Why specify a fixed line height of 1.2 in typo.less?
ptmkenny opened this issue · 1 comments
In typo.less, a line height of 1.2 is specified four times.
For example:
h2, .h2 {
.rhythm(2, 2, 1);
.rhythm(3, 0, 1);
@media @kf8 {
line-height: 1.2; /* Minimum value Kindle supports */
}
Why is this being done?
There is a body-line-height variable that is easy to change, but these values are unrelated to the value of that variable.
Japanese documents tend to have a line-height of 1.75, so I'm thinking that these line-heights should probably be increased as well-- either by adding a variable or by computing them to be based on the body-line-height.

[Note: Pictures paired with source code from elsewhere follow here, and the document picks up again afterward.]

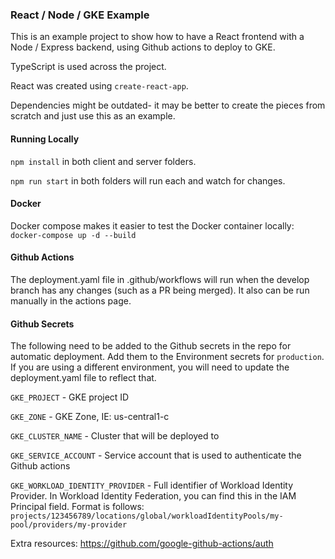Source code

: ### React / Node / GKE Example

This is an example project to show how to have a React frontend with a Node / Express backend, using Github actions to deploy to GKE.

TypeScript is used across the project.

React was created using `create-react-app`. 

Dependencies might be outdated- it may be better to create the pieces from scratch and just use this as an example.

#### Running Locally

`npm install` in both client and server folders.

`npm run start` in both folders will run each and watch for changes.

#### Docker

Docker compose makes it easier to test the Docker container locally:
`docker-compose up -d --build`

#### Github Actions

The deployment.yaml file in .github/workflows will run when the develop branch has any changes (such as a PR being merged). 
It also can be run manually in the actions page.

#### Github Secrets

The following need to be added to the Github secrets in the repo for automatic deployment.
Add them to the Environment secrets for `production`. If you are using a different environment, you will need to update the deployment.yaml file to reflect that.

`GKE_PROJECT` - GKE project ID

`GKE_ZONE` - GKE Zone, IE: us-central1-c

`GKE_CLUSTER_NAME` - Cluster that will be deployed to

`GKE_SERVICE_ACCOUNT` - Service account that is used to authenticate the Github actions

`GKE_WORKLOAD_IDENTITY_PROVIDER` - Full identifier of Workload Identity Provider. 
In Workload Identity Federation, you can find this in the IAM Principal field. Format is follows:
`projects/123456789/locations/global/workloadIdentityPools/my-pool/providers/my-provider`

Extra resources:
https://github.com/google-github-actions/auth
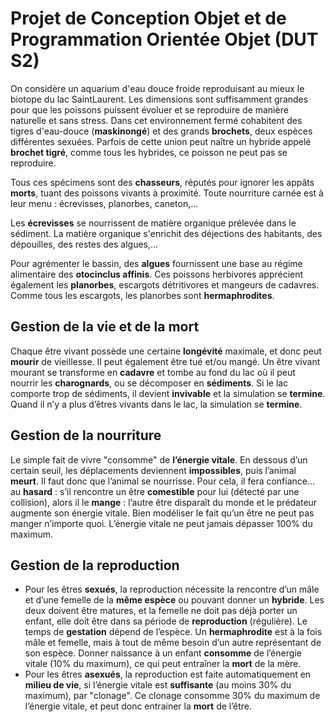 # Projet de Conception Objet et de Programmation Orientée Objet (DUT S2)

On considère un aquarium d'eau douce froide reproduisant au mieux le biotope du lac SaintLaurent. Les dimensions sont suffisamment grandes pour que les poissons puissent évoluer et se reproduire de manière naturelle et sans stress. Dans cet environnement fermé cohabitent des tigres d'eau-douce (**maskinongé**) et des grands **brochets**, deux espèces différentes sexuées. Parfois de cette union peut naître un hybride appelé **brochet tigré**, comme tous les hybrides, ce poisson ne peut pas se reproduire. 

Tous ces spécimens sont des **chasseurs**, réputés pour ignorer les appâts **morts**, tuant des poissons vivants à proximité. Toute nourriture carnée est à leur menu : écrevisses, planorbes, caneton,…

Les **écrevisses** se nourrissent de matière organique prélevée dans le sédiment. La matière organique s'enrichit des déjections des habitants, des dépouilles, des restes des algues,…

Pour agrémenter le bassin, des **algues** fournissent une base au régime alimentaire des **otocinclus affinis**. Ces poissons herbivores apprécient également les **planorbes**, escargots détritivores et mangeurs de cadavres. Comme tous les escargots, les planorbes sont **hermaphrodites**.

## Gestion de la vie et de la mort

Chaque être vivant possède une certaine **longévité** maximale, et donc peut **mourir** de vieillesse. Il peut également être tué et/ou mangé. Un être vivant mourant se transforme en **cadavre** et tombe au fond du lac où il peut nourrir les **charognards**, ou se décomposer en **sédiments**. Si le lac comporte trop de sédiments, il devient **invivable** et la simulation se **termine**. Quand il n’y a plus d’êtres vivants dans le lac, la simulation se **termine**.

## Gestion de la nourriture

Le simple fait de vivre "consomme" de **l’énergie vitale**. En dessous d’un certain seuil, les déplacements deviennent **impossibles**, puis l’animal **meurt**. Il faut donc que l’animal se nourrisse. Pour cela, il fera confiance... au **hasard** : s’il rencontre un être **comestible** pour lui (détecté par une collision), alors il le **mange** : l’autre être disparaît du monde et le prédateur augmente son énergie vitale. Bien modéliser le fait qu’un être ne peut pas manger n’importe quoi. L’énergie vitale ne peut jamais dépasser 100% du maximum.

## Gestion de la reproduction

* Pour les êtres **sexués**, la reproduction nécessite la rencontre d’un mâle et d’une femelle de la **même espèce** ou pouvant donner un **hybride**. Les deux doivent être matures, et la femelle ne doit pas déjà porter un enfant, elle doit être dans sa période de **reproduction** (régulière). Le temps de **gestation** dépend de l’espèce. Un **hermaphrodite** est à la fois mâle et femelle, mais à tout de même besoin d’un autre représentant de son espèce. Donner naissance à un enfant **consomme** de l’énergie vitale (10% du maximum), ce qui peut entraîner la **mort** de la mère.
* Pour les êtres **asexués**, la reproduction est faite automatiquement en **milieu de vie**, si l’énergie vitale est **suffisante** (au moins 30% du maximum), par "clonage". Ce clonage consomme 30% du maximum de l’énergie vitale, et peut donc entrainer la **mort** de l’être.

But maybe I am misunderstanding why this is being set here, so please let me know.
That was a long-standing limitation in the Kindle Publishing Guidelines i.e. if the value was < 1.2 (or 120%), then it would corrupt their pagination and, if I’m not mistaken, they even started removing it at some point because of that, so you would end up with the default line-height of 1.75.

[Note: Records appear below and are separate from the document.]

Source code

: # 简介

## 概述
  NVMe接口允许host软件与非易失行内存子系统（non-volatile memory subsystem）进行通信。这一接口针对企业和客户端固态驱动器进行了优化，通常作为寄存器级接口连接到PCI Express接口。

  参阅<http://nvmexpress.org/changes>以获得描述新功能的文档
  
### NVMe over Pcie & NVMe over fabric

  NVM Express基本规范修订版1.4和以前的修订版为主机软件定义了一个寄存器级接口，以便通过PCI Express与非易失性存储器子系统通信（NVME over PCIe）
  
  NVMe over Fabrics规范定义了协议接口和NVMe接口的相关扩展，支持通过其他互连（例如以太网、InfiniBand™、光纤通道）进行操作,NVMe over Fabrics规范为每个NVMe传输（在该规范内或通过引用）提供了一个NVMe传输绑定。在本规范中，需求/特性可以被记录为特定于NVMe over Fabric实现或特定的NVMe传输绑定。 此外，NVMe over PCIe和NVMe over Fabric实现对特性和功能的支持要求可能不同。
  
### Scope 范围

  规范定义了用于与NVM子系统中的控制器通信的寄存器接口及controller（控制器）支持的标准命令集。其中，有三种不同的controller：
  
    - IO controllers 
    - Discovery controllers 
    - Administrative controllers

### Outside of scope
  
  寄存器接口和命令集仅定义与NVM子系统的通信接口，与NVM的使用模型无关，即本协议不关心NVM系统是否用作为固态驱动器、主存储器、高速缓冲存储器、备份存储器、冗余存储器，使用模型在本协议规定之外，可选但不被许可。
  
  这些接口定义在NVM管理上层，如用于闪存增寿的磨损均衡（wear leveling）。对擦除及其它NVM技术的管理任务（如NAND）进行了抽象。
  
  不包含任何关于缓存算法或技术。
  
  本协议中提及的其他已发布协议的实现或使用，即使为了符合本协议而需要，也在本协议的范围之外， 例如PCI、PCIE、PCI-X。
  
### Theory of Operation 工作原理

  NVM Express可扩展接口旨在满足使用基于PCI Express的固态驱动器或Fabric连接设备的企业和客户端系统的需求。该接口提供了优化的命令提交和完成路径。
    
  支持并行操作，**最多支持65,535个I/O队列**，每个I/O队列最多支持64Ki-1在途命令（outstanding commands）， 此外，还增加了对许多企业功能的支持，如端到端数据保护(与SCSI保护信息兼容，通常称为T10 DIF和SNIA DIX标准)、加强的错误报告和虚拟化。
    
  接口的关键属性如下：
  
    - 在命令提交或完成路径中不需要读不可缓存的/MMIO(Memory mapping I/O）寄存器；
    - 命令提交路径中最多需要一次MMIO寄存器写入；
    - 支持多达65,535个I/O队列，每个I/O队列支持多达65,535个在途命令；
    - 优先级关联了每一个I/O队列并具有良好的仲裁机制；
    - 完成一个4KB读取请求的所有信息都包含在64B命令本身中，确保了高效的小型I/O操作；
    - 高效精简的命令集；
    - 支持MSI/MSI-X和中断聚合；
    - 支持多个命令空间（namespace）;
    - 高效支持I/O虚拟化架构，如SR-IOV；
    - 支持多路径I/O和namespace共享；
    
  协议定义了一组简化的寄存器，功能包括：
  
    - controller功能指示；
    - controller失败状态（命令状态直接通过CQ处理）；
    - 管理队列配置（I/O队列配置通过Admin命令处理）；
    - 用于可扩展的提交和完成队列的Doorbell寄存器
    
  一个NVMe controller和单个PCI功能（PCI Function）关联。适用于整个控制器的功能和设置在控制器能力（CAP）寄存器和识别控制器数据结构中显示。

I quite frankly wasn’t really willing to handle this edge case in the rhythm()
mixin, especially as Kindle was another optional stylesheet for years so the idea was that people would customise it anyway.
Another part of the laziness is that conditions in LESS a.k.a. “Mixin Guards” are super weird – even weirder now that my daily job is 100% JavaScript – so I never really bothered refactoring rhythm.less to improve it a little bit, which would have been an opportunity to include this exception.